* TASK BRIEF
Look below for the line containing "01 & 0.007 & 11.90\tabularnewline". Output it and each remaining line of the entries exactly, and nothing else.

○ ○ ○ ○ ○

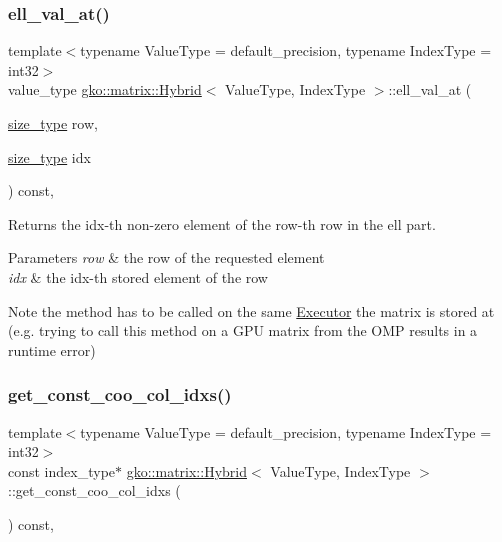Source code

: \subsubsection{\texorpdfstring{ell\+\_\+val\+\_\+at()}{ell\_val\_at()}\hspace{0.1cm}{\footnotesize\ttfamily [2/2]}}
{\footnotesize\ttfamily template$<$typename Value\+Type = default\+\_\+precision, typename Index\+Type = int32$>$ \\
value\+\_\+type \hyperlink{classgko_1_1matrix_1_1Hybrid}{gko\+::matrix\+::\+Hybrid}$<$ Value\+Type, Index\+Type $>$\+::ell\+\_\+val\+\_\+at (\begin{DoxyParamCaption}\item[{\hyperlink{namespacegko_a6e5c95df0ae4e47aab2f604a22d98ee7}{size\+\_\+type}}]{row,  }\item[{\hyperlink{namespacegko_a6e5c95df0ae4e47aab2f604a22d98ee7}{size\+\_\+type}}]{idx }\end{DoxyParamCaption}) const\hspace{0.3cm}{\ttfamily [inline]}, {\ttfamily [noexcept]}}



Returns the {\ttfamily idx}-\/th non-\/zero element of the {\ttfamily row}-\/th row in the ell part. 


\begin{DoxyParams}{Parameters}
{\em row} & the row of the requested element \\
\hline
{\em idx} & the idx-\/th stored element of the row\\
\hline
\end{DoxyParams}
\begin{DoxyNote}{Note}
the method has to be called on the same \hyperlink{classgko_1_1Executor}{Executor} the matrix is stored at (e.\+g. trying to call this method on a G\+PU matrix from the O\+MP results in a runtime error) 
\end{DoxyNote}
\mbox{\label{classgko_1_1matrix_1_1Hybrid_ab637e1576b6449407ee2b57ac203e0f7}} 
\subsubsection{\texorpdfstring{get\+\_\+const\+\_\+coo\+\_\+col\+\_\+idxs()}{get\_const\_coo\_col\_idxs()}}
{\footnotesize\ttfamily template$<$typename Value\+Type = default\+\_\+precision, typename Index\+Type = int32$>$ \\
const index\+\_\+type$\ast$ \hyperlink{classgko_1_1matrix_1_1Hybrid}{gko\+::matrix\+::\+Hybrid}$<$ Value\+Type, Index\+Type $>$\+::get\+\_\+const\+\_\+coo\+\_\+col\+\_\+idxs (\begin{DoxyParamCaption}{ }\end{DoxyParamCaption}) const\hspace{0.3cm}{\ttfamily [inline]}, {\ttfamily [noexcept]}}



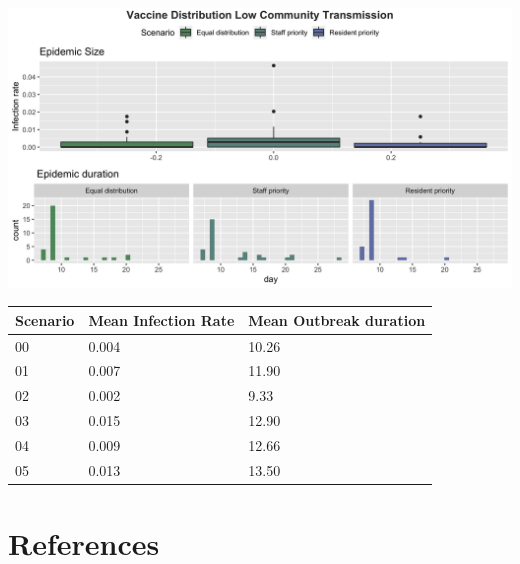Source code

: \documentclass[
]{article}
\begin{document}
\includegraphics{Figures/Scenarios/VD_Low}

\begin{longtable}[]{@{}lll@{}}
\toprule
Scenario & Mean Infection Rate & Mean Outbreak duration\tabularnewline
\midrule
\endhead
00 & 0.004 & 10.26\tabularnewline
01 & 0.007 & 11.90\tabularnewline
02 & 0.002 & 9.33\tabularnewline
03 & 0.015 & 12.90\tabularnewline
04 & 0.009 & 12.66\tabularnewline
05 & 0.013 & 13.50\tabularnewline
\bottomrule
\end{longtable}

\hypertarget{references}{%
\section*{References}\label{references}}
\end{document}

○ ○ ○ ○ ○

* RESULT BELOW
01 & 0.007 & 11.90\tabularnewline
02 & 0.002 & 9.33\tabularnewline
03 & 0.015 & 12.90\tabularnewline
04 & 0.009 & 12.66\tabularnewline
05 & 0.013 & 13.50\tabularnewline
\bottomrule
\end{longtable}

\hypertarget{references}{%
\section*{References}\label{references}}
\end{document}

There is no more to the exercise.